• _Record extracts_:
------------------------------------------------
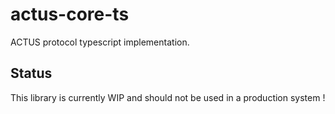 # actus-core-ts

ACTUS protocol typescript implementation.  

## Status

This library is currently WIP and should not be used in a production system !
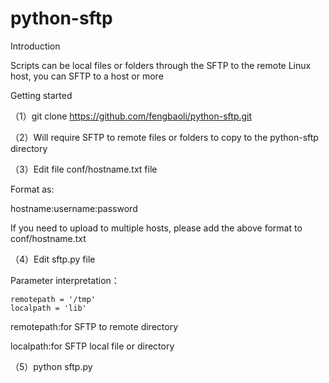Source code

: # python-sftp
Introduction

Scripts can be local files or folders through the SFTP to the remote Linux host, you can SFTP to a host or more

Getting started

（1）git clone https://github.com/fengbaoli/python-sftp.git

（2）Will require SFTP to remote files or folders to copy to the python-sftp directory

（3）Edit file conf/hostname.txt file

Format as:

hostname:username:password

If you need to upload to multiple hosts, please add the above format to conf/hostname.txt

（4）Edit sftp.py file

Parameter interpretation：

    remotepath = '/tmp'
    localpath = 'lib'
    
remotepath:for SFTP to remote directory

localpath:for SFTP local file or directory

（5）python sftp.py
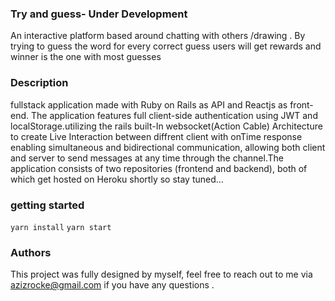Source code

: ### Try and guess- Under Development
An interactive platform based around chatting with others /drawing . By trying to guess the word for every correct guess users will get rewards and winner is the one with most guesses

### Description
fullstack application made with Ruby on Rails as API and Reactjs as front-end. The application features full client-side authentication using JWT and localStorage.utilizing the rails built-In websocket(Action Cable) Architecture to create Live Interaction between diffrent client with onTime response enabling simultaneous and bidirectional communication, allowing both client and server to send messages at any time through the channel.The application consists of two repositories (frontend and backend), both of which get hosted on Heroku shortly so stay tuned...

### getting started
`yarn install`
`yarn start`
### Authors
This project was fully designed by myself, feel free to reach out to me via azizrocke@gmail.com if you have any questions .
------------------------------------------------
• _What you will do_: Tally the lines of the listing above that include the string "hostname". Provide the total alone.

• _Written answer_: 3